Only the lines below between the ones containing "4. **Start the server**" and "- View timestamp history for each visit", inclusive, are to be reproduced, each exactly as it stands.

┏━━

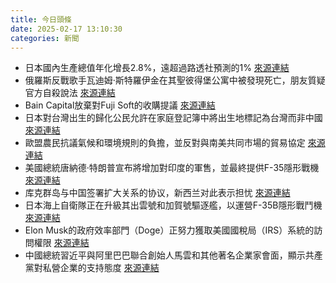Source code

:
 ```yaml
---
title: 今日頭條
date: 2025-02-17 13:10:30
categories: 新聞            
---
```

- 日本國內生產總值年化增長2.8%，遠超過路透社預測的1% [來源連結](https://www.japantimes.co.jp/business/2025/02/17/economy/japan-gdp-up-4q/)
- 俄羅斯反戰歌手瓦迪姆·斯特羅伊金在其聖彼得堡公寓中被發現死亡，朋友質疑官方自殺說法 [來源連結](https://www.theguardian.com/world/2025/feb/17/friends-of-russian-anti-war-singer-vadim-stroykin-cast-doubt-on-official-version-of-his-death)
- Bain Capital放棄對Fuji Soft的收購提議 [來源連結](https://www.japantimes.co.jp/business/2025/02/17/companies/bain-end-fuji-soft-bid/)
- 日本對台灣出生的歸化公民允許在家庭登記簿中將出生地標記為台灣而非中國 [來源連結](https://www.japantimes.co.jp/news/2025/02/17/japan/society/family-registry-taiwan/)
- 歐盟農民抗議氣候和環境規則的負擔，並反對與南美共同市場的貿易協定 [來源連結](https://www.japantimes.co.jp/business/2025/02/17/eu-food-import-restrictions-pesticide/)
- 美國總統唐納德·特朗普宣布將增加對印度的軍售，並最終提供F-35隱形戰機 [來源連結](https://www.thehindu.com/news/the-hindu-morning-digest-february-17-2025/article69227709.ece)
- 库克群岛与中国签署扩大关系的协议，新西兰对此表示担忧 [來源連結](https://www.theguardian.com/world/2025/feb/17/cook-islands-signs-china-deal-agreement)
- 日本海上自衛隊正在升級其出雲號和加賀號驅逐艦，以運營F-35B隱形戰鬥機 [來源連結](https://www.japantimes.co.jp/news/2025/02/17/japan/izumo-kaga-aircraft-carriers/)
- Elon Musk的政府效率部門（Doge）正努力獲取美國國稅局（IRS）系統的訪問權限 [來源連結](https://www.theguardian.com/us-news/live/2025/feb/17/elon-musk-doge-irs-donald-trump-ukraine-europe-us-marco-rubio-politics-live)
- 中國總統習近平與阿里巴巴聯合創始人馬雲和其他著名企業家會面，顯示共產黨對私營企業的支持態度 [來源連結](https://www.japantimes.co.jp/business/2025/02/17/xi-jack-ma-china-rally/)



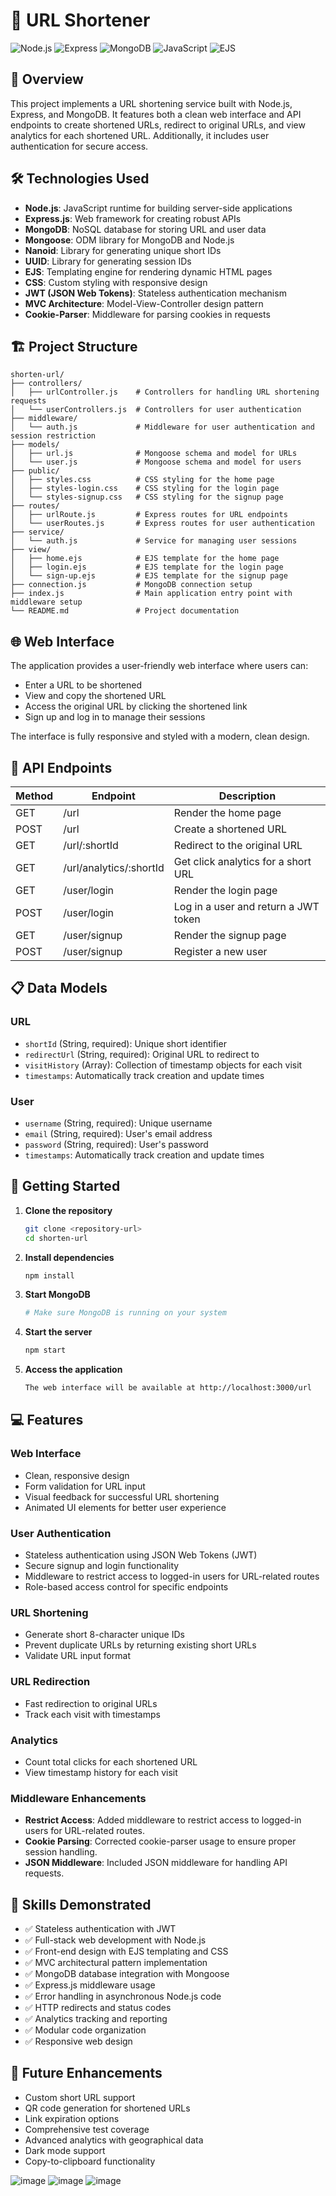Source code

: # 🚀 URL Shortener

![Node.js](https://img.shields.io/badge/Node.js-339933?style=for-the-badge&logo=nodedotjs&logoColor=white)
![Express](https://img.shields.io/badge/Express-000000?style=for-the-badge&logo=express&logoColor=white)
![MongoDB](https://img.shields.io/badge/MongoDB-47A248?style=for-the-badge&logo=mongodb&logoColor=white)
![JavaScript](https://img.shields.io/badge/JavaScript-F7DF1E?style=for-the-badge&logo=javascript&logoColor=black)
![EJS](https://img.shields.io/badge/EJS-B4CA65?style=for-the-badge&logo=ejs&logoColor=black)

## 📌 Overview

This project implements a URL shortening service built with Node.js, Express, and MongoDB. It features both a clean web interface and API endpoints to create shortened URLs, redirect to original URLs, and view analytics for each shortened URL. Additionally, it includes user authentication for secure access.

## 🛠️ Technologies Used

- **Node.js**: JavaScript runtime for building server-side applications
- **Express.js**: Web framework for creating robust APIs
- **MongoDB**: NoSQL database for storing URL and user data
- **Mongoose**: ODM library for MongoDB and Node.js
- **Nanoid**: Library for generating unique short IDs
- **UUID**: Library for generating session IDs
- **EJS**: Templating engine for rendering dynamic HTML pages
- **CSS**: Custom styling with responsive design
- **JWT (JSON Web Tokens)**: Stateless authentication mechanism
- **MVC Architecture**: Model-View-Controller design pattern
- **Cookie-Parser**: Middleware for parsing cookies in requests

## 🏗️ Project Structure

```
shorten-url/
├── controllers/
│   ├── urlController.js    # Controllers for handling URL shortening requests
│   └── userControllers.js  # Controllers for user authentication
├── middleware/
│   └── auth.js             # Middleware for user authentication and session restriction
├── models/
│   ├── url.js              # Mongoose schema and model for URLs
│   └── user.js             # Mongoose schema and model for users
├── public/
│   ├── styles.css          # CSS styling for the home page
│   ├── styles-login.css    # CSS styling for the login page
│   └── styles-signup.css   # CSS styling for the signup page
├── routes/
│   ├── urlRoute.js         # Express routes for URL endpoints
│   └── userRoutes.js       # Express routes for user authentication
├── service/
│   └── auth.js             # Service for managing user sessions
├── view/
│   ├── home.ejs            # EJS template for the home page
│   ├── login.ejs           # EJS template for the login page
│   └── sign-up.ejs         # EJS template for the signup page
├── connection.js           # MongoDB connection setup
├── index.js                # Main application entry point with middleware setup
└── README.md               # Project documentation
```

## 🌐 Web Interface

The application provides a user-friendly web interface where users can:
- Enter a URL to be shortened
- View and copy the shortened URL
- Access the original URL by clicking the shortened link
- Sign up and log in to manage their sessions

The interface is fully responsive and styled with a modern, clean design.

## 🔄 API Endpoints

| Method | Endpoint                  | Description                           |
|--------|---------------------------|---------------------------------------|
| GET    | /url                      | Render the home page                  |
| POST   | /url                      | Create a shortened URL                |
| GET    | /url/:shortId             | Redirect to the original URL          |
| GET    | /url/analytics/:shortId   | Get click analytics for a short URL   |
| GET    | /user/login               | Render the login page                 |
| POST   | /user/login               | Log in a user and return a JWT token  |
| GET    | /user/signup              | Render the signup page                |
| POST   | /user/signup              | Register a new user                   |

## 📋 Data Models

### **URL**
- `shortId` (String, required): Unique short identifier
- `redirectUrl` (String, required): Original URL to redirect to
- `visitHistory` (Array): Collection of timestamp objects for each visit
- `timestamps`: Automatically track creation and update times

### **User**
- `username` (String, required): Unique username
- `email` (String, required): User's email address
- `password` (String, required): User's password
- `timestamps`: Automatically track creation and update times

## 🚀 Getting Started

1. **Clone the repository**
   ```bash
   git clone <repository-url>
   cd shorten-url
   ```

2. **Install dependencies**
   ```bash
   npm install
   ```

3. **Start MongoDB**
   ```bash
   # Make sure MongoDB is running on your system
   ```

4. **Start the server**
   ```bash
   npm start
   ```

5. **Access the application**
   ```bash
   The web interface will be available at http://localhost:3000/url
   ```

## 💻 Features

### Web Interface
- Clean, responsive design
- Form validation for URL input
- Visual feedback for successful URL shortening
- Animated UI elements for better user experience

### User Authentication
- Stateless authentication using JSON Web Tokens (JWT)
- Secure signup and login functionality
- Middleware to restrict access to logged-in users for URL-related routes
- Role-based access control for specific endpoints

### URL Shortening
- Generate short 8-character unique IDs
- Prevent duplicate URLs by returning existing short URLs
- Validate URL input format

### URL Redirection
- Fast redirection to original URLs
- Track each visit with timestamps

### Analytics
- Count total clicks for each shortened URL
- View timestamp history for each visit

### Middleware Enhancements
- **Restrict Access**: Added middleware to restrict access to logged-in users for URL-related routes.
- **Cookie Parsing**: Corrected cookie-parser usage to ensure proper session handling.
- **JSON Middleware**: Included JSON middleware for handling API requests.

## 🔧 Skills Demonstrated

- ✅ Stateless authentication with JWT
- ✅ Full-stack web development with Node.js
- ✅ Front-end design with EJS templating and CSS
- ✅ MVC architectural pattern implementation
- ✅ MongoDB database integration with Mongoose
- ✅ Express.js middleware usage
- ✅ Error handling in asynchronous Node.js code
- ✅ HTTP redirects and status codes
- ✅ Analytics tracking and reporting
- ✅ Modular code organization
- ✅ Responsive web design

## 📝 Future Enhancements

- Custom short URL support
- QR code generation for shortened URLs
- Link expiration options
- Comprehensive test coverage
- Advanced analytics with geographical data
- Dark mode support
- Copy-to-clipboard functionality


![image](https://github.com/user-attachments/assets/380def29-e23f-40b2-b3e0-3c5cf89686c6)
![image](https://github.com/user-attachments/assets/9b5f5b4a-5f03-4437-b744-675c3abab642)
![image](https://github.com/user-attachments/assets/f7eec4f4-ecd4-4421-8cd9-ffcbc1e85838)
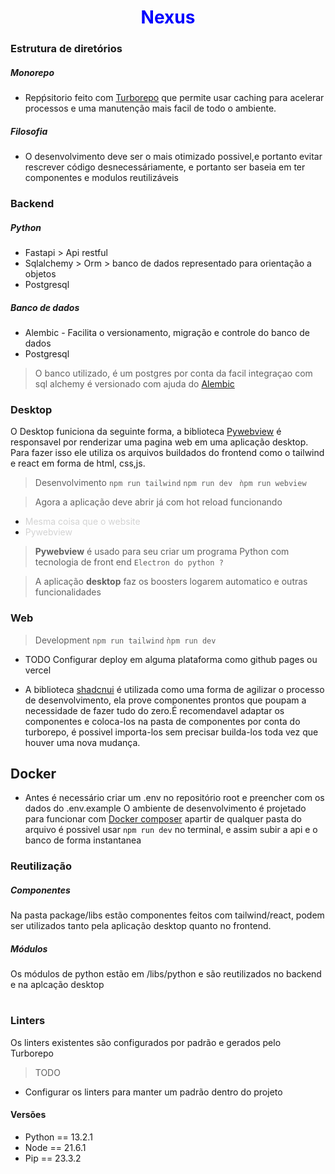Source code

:# <div style="text-align:center; color:blue">Nexus</div> 

### Estrutura de diretórios

##### Monorepo
- Repṕsitorio feito com [Turborepo](https://turbo.build/repo/docs) que permite usar caching para acelerar processos 
e uma manutenção mais facil de todo o ambiente.

##### Filosofia
- O desenvolvimento deve ser o mais otimizado possivel,e portanto evitar rescrever código desnecessáriamente,
e portanto ser baseia em ter componentes e modulos reutilizáveis



### Backend
##### Python

- Fastapi > Api restful
- Sqlalchemy > Orm > banco de dados representado para orientação a objetos
- Postgresql

##### Banco de dados

- Alembic - Facilita o versionamento, migração e controle do banco de dados
- Postgresql
> O banco utilizado, é um postgres por conta da facil integraçao com sql alchemy é versionado com ajuda do [Alembic]([https://alembic.sqlalchemy.org/en/latest)

### Desktop
O Desktop funiciona da seguinte forma, a biblioteca [Pywebview]() é responsavel por renderizar uma pagina web em uma aplicação desktop.
Para fazer isso ele utiliza os arquivos buildados do frontend como o tailwind e react em forma de html, css,js.
> Desenvolvimento
```npm run tailwind```
```npm run dev ```
```ǹpm run webview```

> Agora a aplicação deve abrir já com hot reload funcionando

- <span style="color:LightGray">Mesma coisa que o website </span><br>
- <span style="color:LightGray">Pywebview</span><br>

> <strong>Pywebview</strong> é usado para seu criar um programa Python com tecnologia de front end ```Electron do python ?```

> A aplicação <strong>desktop</strong> faz os boosters logarem automatico e outras funcionalidades 

### Web 

> Development
```npm run tailwind```
```ǹpm run dev```

- TODO Configurar deploy em alguma plataforma como github pages ou vercel

- A biblioteca [shadcnui]() é utilizada como uma forma de agilizar o processo de desenvolvimento, ela prove componentes
prontos que poupam a necessidade de fazer tudo do zero.É recomendavel adaptar os componentes e coloca-los na pasta de componentes
por conta do turborepo, é possivel importa-los sem precisar builda-los toda vez que houver uma nova mudança.


## Docker
- Antes é necessário criar um .env no repositório root e preencher com os dados do .env.example
O ambiente de desenvolvimento é projetado para funcionar com [Docker composer](https://docs.docker.com/compose/)
apartir de qualquer pasta do arquivo é possivel usar ```npm run dev``` no terminal, e assim subir a api e o banco
de forma instantanea

### Reutilização

##### Componentes
Na pasta package/libs estão componentes feitos com tailwind/react, podem ser utilizados tanto pela aplicação desktop
quanto no frontend.

##### Módulos
Os módulos de python estão em /libs/python e são reutilizados no backend e na aplcação desktop

#
### Linters
Os linters existentes são configurados por padrão e gerados pelo Turborepo
> TODO
- Configurar os linters para manter um padrão dentro do projeto

#### Versões

- Python == 13.2.1
- Node == 21.6.1
- Pip == 23.3.2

┗━━

— Written solution —
4. **Start the server**
   ```bash
   npm start
   ```

5. **Access the application**
   ```bash
   The web interface will be available at http://localhost:3000/url
   ```

## 💻 Features

### Web Interface
- Clean, responsive design
- Form validation for URL input
- Visual feedback for successful URL shortening
- Animated UI elements for better user experience

### User Authentication
- Stateless authentication using JSON Web Tokens (JWT)
- Secure signup and login functionality
- Middleware to restrict access to logged-in users for URL-related routes
- Role-based access control for specific endpoints

### URL Shortening
- Generate short 8-character unique IDs
- Prevent duplicate URLs by returning existing short URLs
- Validate URL input format

### URL Redirection
- Fast redirection to original URLs
- Track each visit with timestamps

### Analytics
- Count total clicks for each shortened URL
- View timestamp history for each visit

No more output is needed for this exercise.